Museum of Troy shortlisted for European award

Museum of Troy shortlisted for European award

A museum in the ancient city of Troy -- now in present-day Turkey -- was shortlisted for the European Museum of the Year Award, the Turkish culture and tourism minister said on Friday.

Opened in 2018 in the western Turkish province of Canakkale, the Museum of Troy was shortlisted for the award organized by the European Museum Forum, supported by the Council of Europe, Mehmet Nuri Ersoy said in a statement.

"One of the most important contemporary archaeological museums in the world, our Museum of Troy was shortlisted at the European Museum of the Year Award in 2020," Ersoy said on Twitter, sharing a photo of the museum.

"I congratulate all those who contributed to the museum which was nominated among many museums," Ersoy added, also thanking Turkish President Recep Tayyip Erdogan.

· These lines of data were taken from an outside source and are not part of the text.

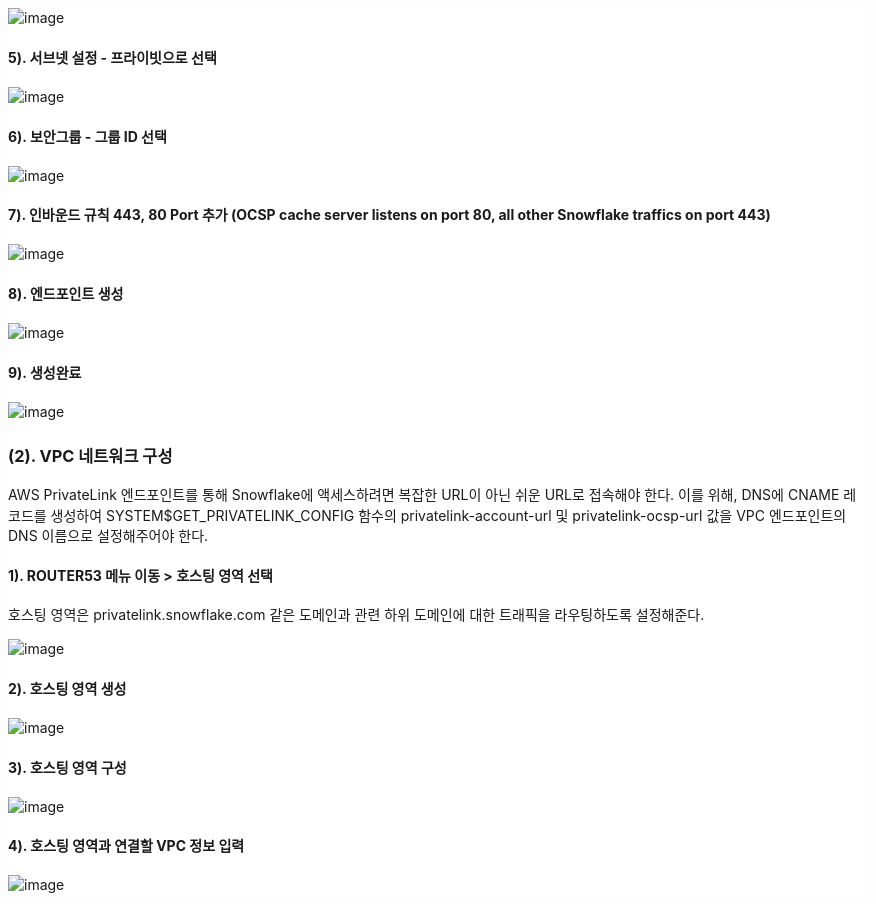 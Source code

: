 ![image](https://user-images.githubusercontent.com/52474199/172311294-ce35d4c9-d6ab-4f08-b786-e9f2c424dc93.png)


#### 5). 서브넷 설정 - 프라이빗으로 선택

![image](https://user-images.githubusercontent.com/52474199/172312178-597267ec-efa7-4fc2-8cda-e3f39342085d.png)


#### 6). 보안그룹 - 그룹 ID 선택

![image](https://user-images.githubusercontent.com/52474199/171127609-2d9eb5f6-f1ef-49fb-9e69-f7f0c645a371.png)


#### 7). 인바운드 규칙 443, 80 Port 추가 (OCSP cache server listens on port 80, all other Snowflake traffics on port 443)

![image](https://user-images.githubusercontent.com/52474199/172312452-705d1a25-3489-4cf4-92c0-5cf2c302e97e.png)


#### 8). 엔드포인트 생성

![image](https://user-images.githubusercontent.com/52474199/172313036-4a29f120-88d1-4f65-8f3b-1aff5c9d8738.png)


#### 9). 생성완료

![image](https://user-images.githubusercontent.com/52474199/172313158-b16d0772-7727-4b07-a9c6-1ce93f41f871.png)

### (2). VPC 네트워크 구성
AWS PrivateLink 엔드포인트를 통해 Snowflake에 액세스하려면 복잡한 URL이 아닌 쉬운 URL로 접속해야 한다.
이를 위해, DNS에 CNAME 레코드를 생성하여 SYSTEM$GET_PRIVATELINK_CONFIG 함수의 privatelink-account-url 및 privatelink-ocsp-url 값을 VPC 엔드포인트의 DNS 이름으로 설정해주어야 한다.

#### 1). ROUTER53 메뉴 이동 > 호스팅 영역 선택
호스팅 영역은 privatelink.snowflake.com 같은 도메인과 관련 하위 도메인에 대한 트래픽을 라우팅하도록 설정해준다.

![image](https://user-images.githubusercontent.com/52474199/172313474-863947f4-5855-4bf2-aeab-937e05abfb8b.png)


#### 2). 호스팅 영역 생성

![image](https://user-images.githubusercontent.com/52474199/171129576-3d261dc7-71d2-422b-a0e7-540498fa8f8a.png)


#### 3). 호스팅 영역 구성

![image](https://user-images.githubusercontent.com/52474199/172313703-450a3698-7e76-4564-97b1-49179c7e678f.png)


#### 4). 호스팅 영역과 연결할 VPC 정보 입력

![image](https://user-images.githubusercontent.com/52474199/172314130-259233c9-2011-48cd-bdc9-74c1093b08ec.png)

Winner to be announced on May 2020

The winner of the European Museum of the Year Award will be announced at a ceremony at the end of the annual conference of the European Museum Forum, which will be held in Cardiff, Wales, from April 29 to May 2, 2020.

Last March, Turkish President Erdogan officially opened the museum, which was constructed as part of a project that passed a competition organized by the Turkish Ministry of Culture and Tourism in 2013.

Among the other 61 shortlisted candidates are the National Museum of Scotland, Athletic Bilbao Museum in Spain, Museum of Warsaw in Poland and the Anne Frank House in the Netherlands.

The European Museum Forum said on its website that the award will be given to a museum that "contributes most directly to attracting audiences and satisfying its visitors with a unique atmosphere, imaginative interpretation and presentation".

In 1997, the Museum of Anatolian Civilizations in the Turkish capital Ankara won the European Museum of the Year Award.

The Museum of Troy is located next to the Troy archeological site, one of the most famous ancient sites in the world, with 4,000 years of history.

Troy was immortalized by the ancient Greek poet Homer in his epic The Iliad, telling the story of the last year of the decade-long Trojan War.